I can't find a link to the paper, only a press release (https://www.eurekalert.org/pub_releases/2018-05/aru-nom05011...), but the article mentions that out of 27 women interviewed, "some female employees felt like the new office space promoted equality, others had the opposite reaction... multiple women told them that “there isn’t anywhere that you don’t feel watched”... [and] one woman who was going through menopause... felt like she couldn’t have a fan on her desk to help with hot flashes because everyone would have noticed". I would caution against going straight from some women see open-plan offices as empowering and others see them as sexist to open-plan offices are sexist as the article has done.

New headline:

"Some people find open-plan offices really really uncomfortable. Why are you doing that to your employees?"

Here's my answer to that headline question, by the way: because the perceived savings on rent exceed the perceived loss of productivity.

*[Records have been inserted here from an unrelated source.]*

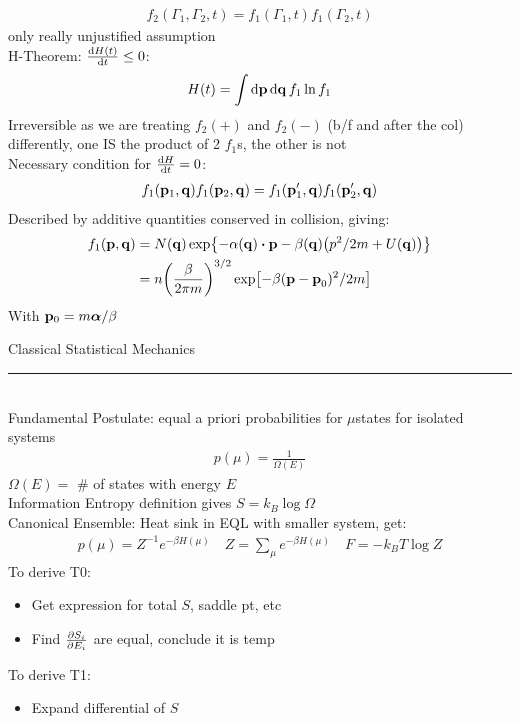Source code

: \documentclass[8pt]{article}
\begin{document}
\begin{multicols*}{2}
\begin{gather*}
    f_2(\Gamma_1,\Gamma_2,t)=f_1(\Gamma_1,t)f_1(\Gamma_2,t)
  \end{gather*}
  only really unjustified assumption\\
  H-Theorem: $\dv{H(t)}{t}\leq0$:
    \begin{gather*}
      H(t)=\int\dd{\vb{p}}\dd{\vb{q}}f_1\ln f_1
    \end{gather*}
    Irreversible as we are treating $f_2(+)$ and $f_2(-)$ (b/f and after the col) differently, one IS the product of 2 $f_1$s, the other is not\\
  Necessary condition for $\dv{H}{t}=0$:
  \begin{gather*}
    f_1(\vb{p}_1,\vb{q})f_1(\vb{p}_2,\vb{q})=
    f_1(\vb{p}_1',\vb{q})f_1(\vb{p}_2',\vb{q})
  \end{gather*}
  Described by additive quantities conserved in collision, giving:
  \begin{align*}
    f_1(\vb{p},\vb{q})&=N(\vb{q})\exp{-\alpha(\vb{q})\vdot\vb{p}
      -\beta(\vb{q})\qty(p^2/2m+U(\vb{q}))}\\
    &=n\qty(\frac{\beta}{2\pi m})^{3/2}\exp[-\beta(\vb{p-p}_0)^2/2m]
  \end{align*}
  With $\vb{p}_0=m\bm{\alpha}/\beta$
  \begin{center}
    \large{Classical Statistical Mechanics}
  \end{center}
    \hrule~\\
  Fundamental Postulate: equal a priori probabilities for $\mu$states for isolated systems
  \begin{gather*}
    p(\mu)=\frac1{\Omega(E)}
  \end{gather*}
  $\Omega(E)=$ \# of states with energy $E$\\
  Information Entropy definition gives $S=k_B\log\Omega$\\
  Canonical Ensemble: Heat sink in EQL with smaller system, get:
  \begin{align*}
    p(\mu)=Z^{-1}e^{-\beta H(\mu)}\quad
    Z=\sum_\mu e^{-\beta H(\mu)}\quad
    F=-k_BT\log Z
  \end{align*}
  To derive T0:
  \begin{itemize}
  \item Get expression for total $S$, saddle pt, etc
  \item Find $\pdv{S_i}{E_i}$ are equal, conclude it is temp
  \end{itemize}
  To derive T1:
  \begin{itemize}
  \item Expand differential of $S$

\end{itemize}
\end{multicols*}
\end{document}

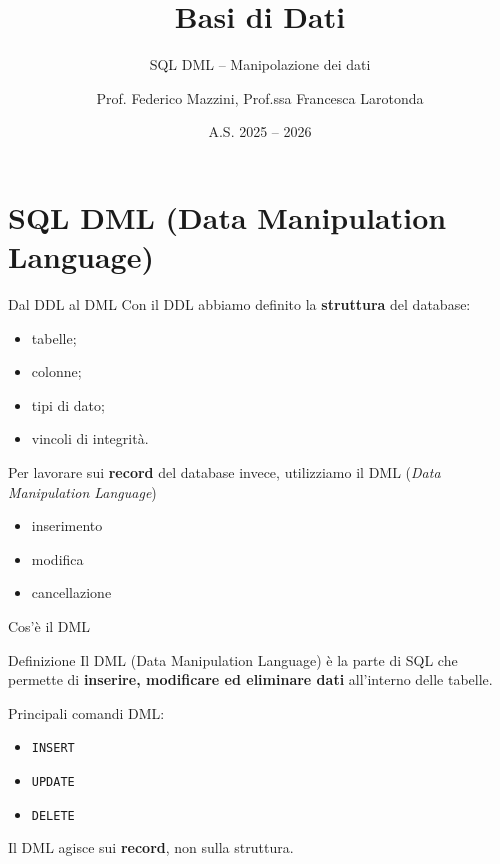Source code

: \documentclass{beamer}
\title{Basi di Dati}
\subtitle{SQL DML -- Manipolazione dei dati}
\author{Prof. Federico Mazzini, Prof.ssa Francesca Larotonda}
\institute{I.I.S. Francesco Alberghetti}
\date{A.S. 2025 -- 2026}
\begin{document}
\begin{frame}
\titlepage
\end{frame}

\section{SQL DML (Data Manipulation Language)}

\begin{frame}{Dal DDL al DML}
Con il DDL abbiamo definito la \textbf{struttura} del database:
\begin{itemize}
    \item tabelle;
    \item colonne;
    \item tipi di dato;
    \item vincoli di integrità.
\end{itemize}

\medskip
Per lavorare sui \textbf{record} del database invece, utilizziamo il DML (\textit{Data Manipulation Language})
\begin{itemize}
    \item inserimento
    \item modifica
    \item cancellazione
\end{itemize}
\end{frame}

\begin{frame}{Cos'è il DML}
\begin{block}{Definizione}
Il DML (Data Manipulation Language) è la parte di SQL che permette di \textbf{inserire, modificare ed eliminare dati} all'interno delle tabelle.
\end{block}

\medskip
Principali comandi DML:
\begin{itemize}
    \item \texttt{INSERT}
    \item \texttt{UPDATE}
    \item \texttt{DELETE}
\end{itemize}

\medskip
Il DML agisce sui \textbf{record}, non sulla struttura.
\end{frame}
\end{document}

Whether that perception is true is quite arguable, and the article provides evidence for increased costs in loss of productivity. I assure you, unhappy employees are less productive.

I agree with your second point, but you would need to change the substantive content of the article as well. As written, it currently presents both issue and cause as sexism, finishing with (in the last paragraph) "Perhaps it’s no coincidence that all the designers of the workspace were men".
To me it seems like open offices are worse for everybody. For different people they are worse in different ways.